__Work item__. All that is needed is an exact copy of the lines from the beginning of the data below through the line containing "for age groups](https://bnorthan.github.io/Virtual15K_5K/15kage)", minus the pictures.

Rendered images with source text

..........

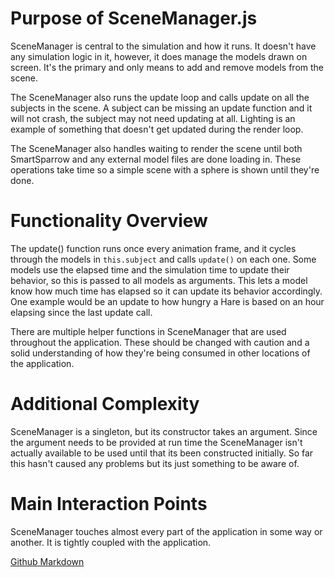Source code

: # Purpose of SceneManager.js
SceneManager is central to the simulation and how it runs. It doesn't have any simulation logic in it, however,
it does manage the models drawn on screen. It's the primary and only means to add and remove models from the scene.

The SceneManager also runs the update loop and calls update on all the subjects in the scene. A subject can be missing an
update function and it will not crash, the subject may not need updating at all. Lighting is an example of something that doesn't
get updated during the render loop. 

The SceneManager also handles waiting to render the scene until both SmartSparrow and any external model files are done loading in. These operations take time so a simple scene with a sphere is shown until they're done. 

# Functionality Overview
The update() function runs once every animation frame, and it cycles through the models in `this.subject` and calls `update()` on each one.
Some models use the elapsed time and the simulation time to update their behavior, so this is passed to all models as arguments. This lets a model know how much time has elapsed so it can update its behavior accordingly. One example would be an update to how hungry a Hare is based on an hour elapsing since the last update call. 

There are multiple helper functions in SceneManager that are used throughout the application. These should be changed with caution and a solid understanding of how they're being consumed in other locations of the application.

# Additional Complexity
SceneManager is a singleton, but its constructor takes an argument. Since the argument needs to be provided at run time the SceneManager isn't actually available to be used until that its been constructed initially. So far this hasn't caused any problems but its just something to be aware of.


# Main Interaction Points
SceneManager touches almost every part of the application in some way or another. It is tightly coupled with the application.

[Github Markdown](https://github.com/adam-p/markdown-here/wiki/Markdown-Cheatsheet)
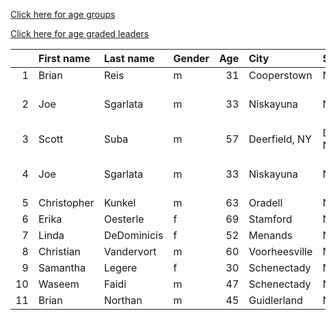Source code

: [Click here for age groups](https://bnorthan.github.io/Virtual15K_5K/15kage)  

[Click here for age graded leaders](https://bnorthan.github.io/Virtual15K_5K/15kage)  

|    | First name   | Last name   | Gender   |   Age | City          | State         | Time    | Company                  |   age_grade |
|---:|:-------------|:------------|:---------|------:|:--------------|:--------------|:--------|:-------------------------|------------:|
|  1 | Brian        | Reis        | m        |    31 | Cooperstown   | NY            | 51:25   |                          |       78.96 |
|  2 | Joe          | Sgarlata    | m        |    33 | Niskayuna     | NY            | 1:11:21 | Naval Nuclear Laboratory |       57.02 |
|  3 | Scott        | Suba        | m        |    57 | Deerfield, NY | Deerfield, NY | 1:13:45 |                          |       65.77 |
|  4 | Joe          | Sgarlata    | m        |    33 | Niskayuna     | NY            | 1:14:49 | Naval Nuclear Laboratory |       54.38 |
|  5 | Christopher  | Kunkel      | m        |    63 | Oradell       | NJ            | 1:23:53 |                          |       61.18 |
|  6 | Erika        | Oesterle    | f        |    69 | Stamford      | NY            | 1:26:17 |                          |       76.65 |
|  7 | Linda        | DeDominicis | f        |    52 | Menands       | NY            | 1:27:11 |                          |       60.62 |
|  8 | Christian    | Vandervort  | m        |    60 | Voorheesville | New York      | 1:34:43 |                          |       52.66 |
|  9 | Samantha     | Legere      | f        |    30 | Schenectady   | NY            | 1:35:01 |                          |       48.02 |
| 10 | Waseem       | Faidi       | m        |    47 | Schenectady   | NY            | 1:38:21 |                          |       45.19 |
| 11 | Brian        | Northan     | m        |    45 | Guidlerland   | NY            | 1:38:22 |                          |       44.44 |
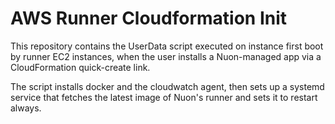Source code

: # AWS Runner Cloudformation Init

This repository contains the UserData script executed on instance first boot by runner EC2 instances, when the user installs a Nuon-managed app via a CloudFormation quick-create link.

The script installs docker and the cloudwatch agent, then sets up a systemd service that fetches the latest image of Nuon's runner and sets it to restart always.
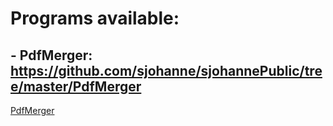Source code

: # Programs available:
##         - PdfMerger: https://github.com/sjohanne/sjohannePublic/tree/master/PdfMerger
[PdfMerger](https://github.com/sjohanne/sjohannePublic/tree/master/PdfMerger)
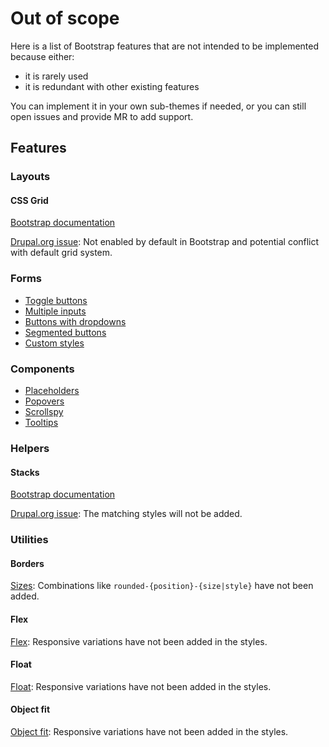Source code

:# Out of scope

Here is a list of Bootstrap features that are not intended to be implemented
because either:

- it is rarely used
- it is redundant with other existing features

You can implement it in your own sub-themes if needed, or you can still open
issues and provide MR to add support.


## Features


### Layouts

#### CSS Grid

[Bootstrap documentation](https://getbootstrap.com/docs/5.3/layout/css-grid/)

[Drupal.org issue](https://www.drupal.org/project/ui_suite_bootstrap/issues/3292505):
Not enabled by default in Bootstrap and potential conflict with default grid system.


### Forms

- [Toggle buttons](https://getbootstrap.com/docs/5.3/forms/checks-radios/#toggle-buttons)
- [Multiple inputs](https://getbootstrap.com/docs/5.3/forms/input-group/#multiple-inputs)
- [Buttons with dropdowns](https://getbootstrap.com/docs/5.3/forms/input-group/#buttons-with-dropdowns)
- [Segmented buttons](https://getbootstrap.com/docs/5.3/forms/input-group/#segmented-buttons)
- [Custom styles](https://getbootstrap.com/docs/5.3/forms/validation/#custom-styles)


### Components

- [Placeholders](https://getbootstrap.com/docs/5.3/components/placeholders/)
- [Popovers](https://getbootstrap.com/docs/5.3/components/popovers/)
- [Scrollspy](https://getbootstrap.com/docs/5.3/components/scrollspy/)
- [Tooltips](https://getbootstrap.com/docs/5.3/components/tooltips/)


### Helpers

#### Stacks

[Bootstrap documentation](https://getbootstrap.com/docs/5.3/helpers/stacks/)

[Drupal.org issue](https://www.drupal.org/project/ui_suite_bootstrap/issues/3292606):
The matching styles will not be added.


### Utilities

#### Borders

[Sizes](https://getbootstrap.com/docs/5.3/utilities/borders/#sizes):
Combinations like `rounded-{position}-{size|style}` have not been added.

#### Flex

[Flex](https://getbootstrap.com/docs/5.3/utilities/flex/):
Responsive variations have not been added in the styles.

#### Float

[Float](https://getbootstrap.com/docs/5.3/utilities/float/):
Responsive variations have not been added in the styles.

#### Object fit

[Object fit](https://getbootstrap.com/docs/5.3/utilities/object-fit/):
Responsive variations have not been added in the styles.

..........

__Solution to the problem__.
Source code

: # Purpose of SceneManager.js
SceneManager is central to the simulation and how it runs. It doesn't have any simulation logic in it, however,
it does manage the models drawn on screen. It's the primary and only means to add and remove models from the scene.

The SceneManager also runs the update loop and calls update on all the subjects in the scene. A subject can be missing an
update function and it will not crash, the subject may not need updating at all. Lighting is an example of something that doesn't
get updated during the render loop. 

The SceneManager also handles waiting to render the scene until both SmartSparrow and any external model files are done loading in. These operations take time so a simple scene with a sphere is shown until they're done. 

# Functionality Overview
The update() function runs once every animation frame, and it cycles through the models in `this.subject` and calls `update()` on each one.
Some models use the elapsed time and the simulation time to update their behavior, so this is passed to all models as arguments. This lets a model know how much time has elapsed so it can update its behavior accordingly. One example would be an update to how hungry a Hare is based on an hour elapsing since the last update call. 

There are multiple helper functions in SceneManager that are used throughout the application. These should be changed with caution and a solid understanding of how they're being consumed in other locations of the application.

# Additional Complexity
SceneManager is a singleton, but its constructor takes an argument. Since the argument needs to be provided at run time the SceneManager isn't actually available to be used until that its been constructed initially. So far this hasn't caused any problems but its just something to be aware of.


# Main Interaction Points
SceneManager touches almost every part of the application in some way or another. It is tightly coupled with the application.

[Github Markdown](https://github.com/adam-p/markdown-here/wiki/Markdown-Cheatsheet)
Source code

: [Click here for age groups](https://bnorthan.github.io/Virtual15K_5K/15kage)  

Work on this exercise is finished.